*** Opening of TASK DATA ***

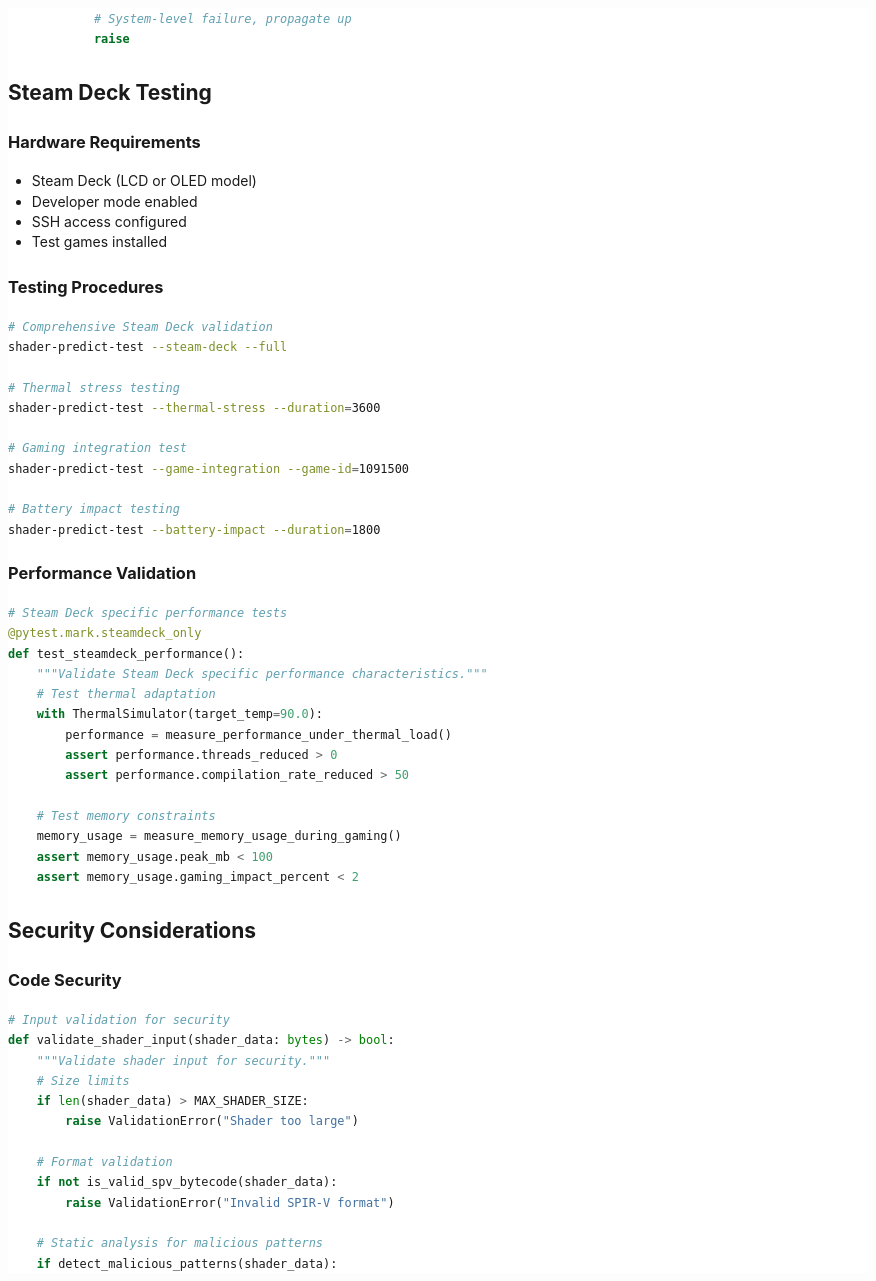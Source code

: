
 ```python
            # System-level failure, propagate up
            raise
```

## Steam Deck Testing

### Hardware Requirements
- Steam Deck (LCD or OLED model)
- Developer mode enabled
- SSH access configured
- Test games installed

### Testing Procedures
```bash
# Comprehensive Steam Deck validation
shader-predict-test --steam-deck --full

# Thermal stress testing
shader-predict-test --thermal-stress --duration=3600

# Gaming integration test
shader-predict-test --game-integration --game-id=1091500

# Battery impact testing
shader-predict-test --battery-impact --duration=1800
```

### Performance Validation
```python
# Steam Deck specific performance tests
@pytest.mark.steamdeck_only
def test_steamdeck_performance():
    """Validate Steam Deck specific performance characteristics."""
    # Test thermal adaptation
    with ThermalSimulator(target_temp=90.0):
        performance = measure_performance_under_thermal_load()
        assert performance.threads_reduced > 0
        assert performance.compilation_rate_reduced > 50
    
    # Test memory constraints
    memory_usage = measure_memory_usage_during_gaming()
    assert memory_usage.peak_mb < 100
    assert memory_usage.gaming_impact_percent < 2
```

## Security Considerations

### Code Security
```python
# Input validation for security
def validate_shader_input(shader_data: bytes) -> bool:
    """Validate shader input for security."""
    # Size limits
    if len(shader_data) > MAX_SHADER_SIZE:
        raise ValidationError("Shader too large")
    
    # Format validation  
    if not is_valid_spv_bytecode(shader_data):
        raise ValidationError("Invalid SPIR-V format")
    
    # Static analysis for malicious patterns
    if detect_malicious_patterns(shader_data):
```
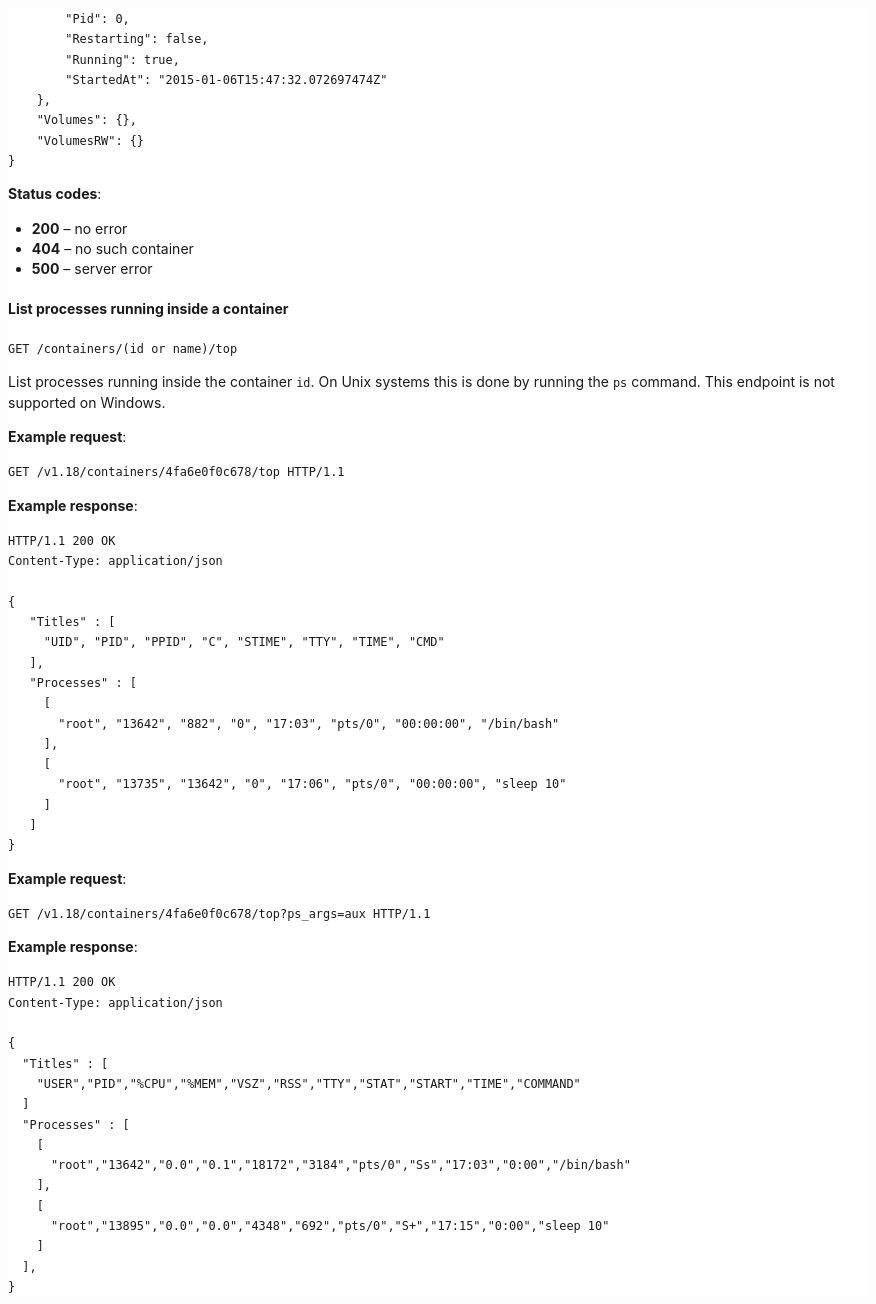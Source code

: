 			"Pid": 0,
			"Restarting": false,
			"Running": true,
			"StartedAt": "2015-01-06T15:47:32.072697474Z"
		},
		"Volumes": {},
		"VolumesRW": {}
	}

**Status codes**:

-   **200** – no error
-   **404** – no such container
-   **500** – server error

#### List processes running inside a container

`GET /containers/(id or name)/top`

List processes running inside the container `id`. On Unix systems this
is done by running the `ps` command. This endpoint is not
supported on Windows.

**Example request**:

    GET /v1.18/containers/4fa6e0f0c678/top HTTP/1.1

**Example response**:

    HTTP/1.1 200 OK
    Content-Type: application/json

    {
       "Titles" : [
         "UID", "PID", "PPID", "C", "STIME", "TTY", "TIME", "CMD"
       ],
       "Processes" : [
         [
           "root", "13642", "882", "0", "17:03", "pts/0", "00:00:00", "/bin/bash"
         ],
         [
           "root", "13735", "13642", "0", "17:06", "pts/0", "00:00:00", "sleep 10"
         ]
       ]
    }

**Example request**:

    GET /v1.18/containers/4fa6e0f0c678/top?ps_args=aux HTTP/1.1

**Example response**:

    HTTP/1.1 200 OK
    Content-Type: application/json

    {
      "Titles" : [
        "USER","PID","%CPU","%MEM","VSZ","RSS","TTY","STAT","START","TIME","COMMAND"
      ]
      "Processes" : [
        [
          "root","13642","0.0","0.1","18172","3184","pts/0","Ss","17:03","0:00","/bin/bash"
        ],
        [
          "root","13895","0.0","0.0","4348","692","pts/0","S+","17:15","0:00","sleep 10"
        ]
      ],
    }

*** Close of TASK DATA ***
*** Opening of TASK DATA ***

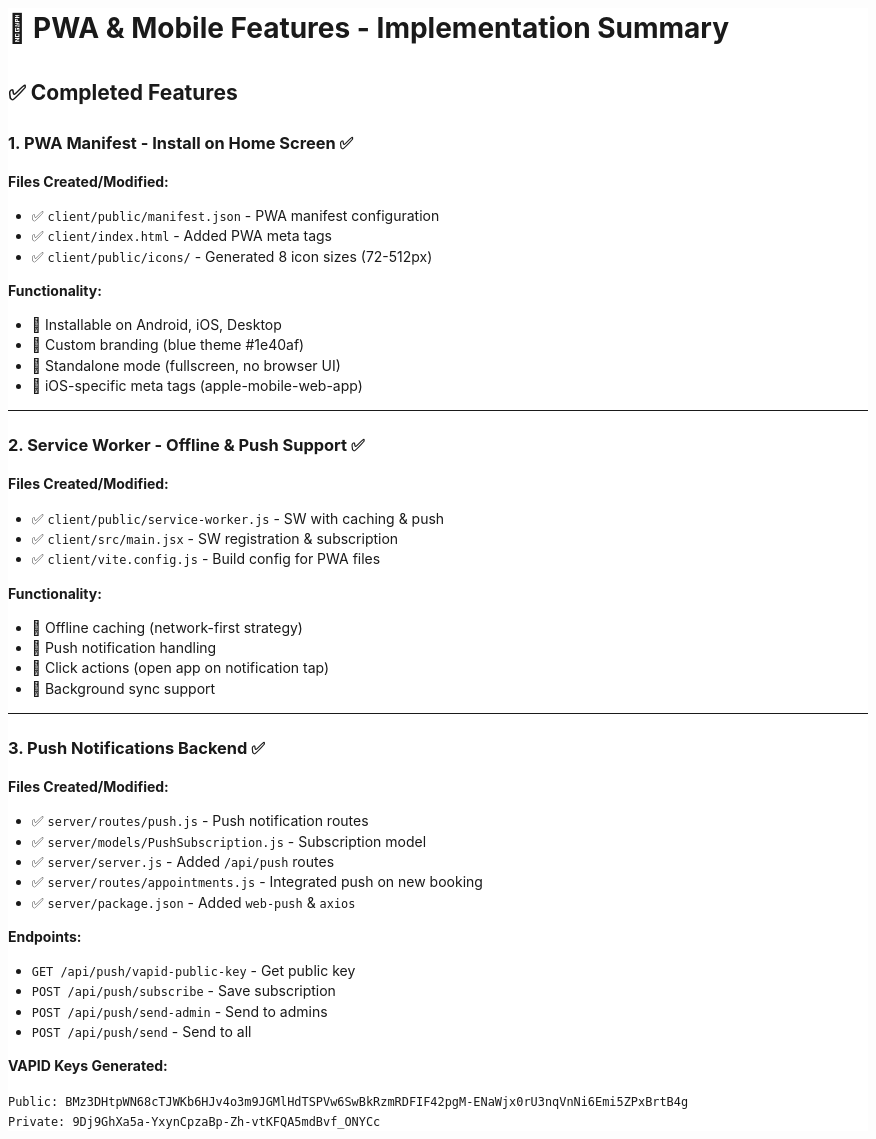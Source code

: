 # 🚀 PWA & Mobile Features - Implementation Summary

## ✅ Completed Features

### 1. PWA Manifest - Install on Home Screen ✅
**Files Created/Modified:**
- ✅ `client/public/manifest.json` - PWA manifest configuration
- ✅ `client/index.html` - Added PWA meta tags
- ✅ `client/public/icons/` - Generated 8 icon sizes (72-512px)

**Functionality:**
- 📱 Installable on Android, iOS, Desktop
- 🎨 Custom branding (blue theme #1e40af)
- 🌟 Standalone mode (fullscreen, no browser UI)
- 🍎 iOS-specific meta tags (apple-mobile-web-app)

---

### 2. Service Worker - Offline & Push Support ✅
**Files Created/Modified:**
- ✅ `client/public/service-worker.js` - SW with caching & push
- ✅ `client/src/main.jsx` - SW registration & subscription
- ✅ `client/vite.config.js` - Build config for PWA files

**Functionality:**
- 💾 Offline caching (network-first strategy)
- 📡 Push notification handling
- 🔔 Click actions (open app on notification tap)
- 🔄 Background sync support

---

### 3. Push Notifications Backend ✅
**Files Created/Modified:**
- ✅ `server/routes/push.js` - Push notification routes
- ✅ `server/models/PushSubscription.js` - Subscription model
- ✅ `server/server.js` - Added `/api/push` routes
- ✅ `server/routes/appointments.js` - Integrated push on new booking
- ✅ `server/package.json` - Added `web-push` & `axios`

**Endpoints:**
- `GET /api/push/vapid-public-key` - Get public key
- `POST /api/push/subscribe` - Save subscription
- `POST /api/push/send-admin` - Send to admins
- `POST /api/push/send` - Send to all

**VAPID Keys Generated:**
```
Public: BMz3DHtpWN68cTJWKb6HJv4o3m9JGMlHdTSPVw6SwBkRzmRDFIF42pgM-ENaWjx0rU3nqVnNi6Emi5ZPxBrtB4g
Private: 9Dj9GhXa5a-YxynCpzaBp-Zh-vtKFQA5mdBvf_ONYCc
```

*** Close of TASK DATA ***

* **WHAT IS REQUIRED**
All lines of the entries containing the string "caching" must be shown in full.

* **SOLUTION FOR THIS EXERCISE**
- ✅ `client/public/service-worker.js` - SW with caching & push
- 💾 Offline caching (network-first strategy)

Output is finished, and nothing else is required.